Speaker
Description
The NA62 experiment is designed to measure the extremely rare kaon decay $K^{+} \rightarrow \pi^{+} \nu \bar{\nu}$ at the CERN SPS. This decay mode is highly sensitive to indirect effects of new physics at energy scales beyond the reach of current accelerators, and its branching ratio is predicted with high precision by the Standard Model to be below $10^{-10}$. One of the main experimental challenges in NA62 is the suppression of background decay channels with branching ratios up to ten orders of magnitude larger than the signal and exhibiting similar experimental signatures. A dominant background arises from the decay $K^{+} \rightarrow \mu^{+} \nu$, making highly efficient pion/muon separation essential. A key component of particle identification (PID) in NA62 is the Ring Imaging Cherenkov (RICH) detector, which distinguishes $\mu^{+}$ from $\pi^{+}$ in the momentum range between 15 and 35 GeV/$c$ with a muon rejection factor of $10^{-2}$. It also measures the arrival time of charged particles with a precision better than 100 ps and plays a central role in the NA62 trigger system.
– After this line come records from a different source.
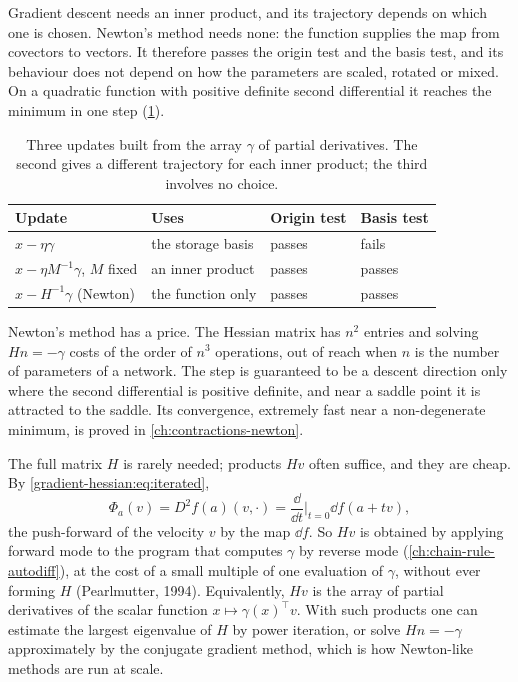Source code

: \begin{notechapter}
\begin{keyidea}
Gradient descent needs an inner product, and its trajectory depends on
which one is chosen. Newton's method needs none: the function supplies
the map from covectors to vectors. It therefore passes the origin test
and the basis test, and its behaviour does not depend on how the
parameters are scaled, rotated or mixed. On a quadratic function with
positive definite second differential it reaches the minimum in one
step (\cref{gradient-hessian:tab:updates}).
\end{keyidea}

\begin{table}[ht]
\centering
\small
\begin{tabular}{@{}llll@{}}
\toprule
Update & Uses & Origin test & Basis test \\
\midrule
$x - \eta\gamma$ & the storage basis & passes & fails \\
$x - \eta M^{-1}\gamma$, $M$ fixed & an inner product & passes & passes \\
$x - H^{-1}\gamma$ (Newton) & the function only & passes & passes \\
\bottomrule
\end{tabular}
\caption{Three updates built from the array $\gamma$ of partial
derivatives. The second gives a different trajectory for each inner
product; the third involves no choice.}
\label{gradient-hessian:tab:updates}
\end{table}

Newton's method has a price. The Hessian matrix has $n^2$ entries and
solving $Hn = -\gamma$ costs of the order of $n^3$ operations, out of
reach when $n$ is the number of parameters of a network. The step is
guaranteed to be a descent direction only where the second differential
is positive definite, and near a saddle point it is attracted to the saddle. Its
convergence, extremely fast near a non-degenerate minimum, is proved in
\cref{ch:contractions-newton}.

\begin{mlthread}
The full matrix $H$ is rarely needed; products $Hv$ often suffice, and
they are cheap. By \eqref{gradient-hessian:eq:iterated},
\[
  \Phi_a(v) = D^2f(a)(v, \cdot)
  = \frac{\dd}{\dd t}\Big|_{t=0}\dd f(a + tv) ,
\]
the push-forward of the velocity $v$ by the map $\dd f$. So $Hv$ is
obtained by applying forward mode to the program that computes $\gamma$
by reverse mode (\cref{ch:chain-rule-autodiff}), at the cost of a small
multiple of one evaluation of $\gamma$, without ever forming $H$
(Pearlmutter, 1994). Equivalently, $Hv$ is the array of partial
derivatives of the scalar function $x\mapsto\gamma(x)^\top v$. With such
products one can estimate the largest eigenvalue of $H$ by power
iteration, or solve $Hn = -\gamma$ approximately by the conjugate
gradient method, which is how Newton-like methods are run at scale.
\end{mlthread}


\end{notechapter}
Since the start of data collection in 2016, the RICH detector has been operating successfully, ultimately allowing the first observation of the decay $K^{+} \rightarrow \pi^{+} \nu \bar{\nu}$ with a significance exceeding $5\sigma$, based on data from the period 2016–2022. This contribution presents the evolution of the RICH detector’s basic performance parameters as well as recent studies on aging effects.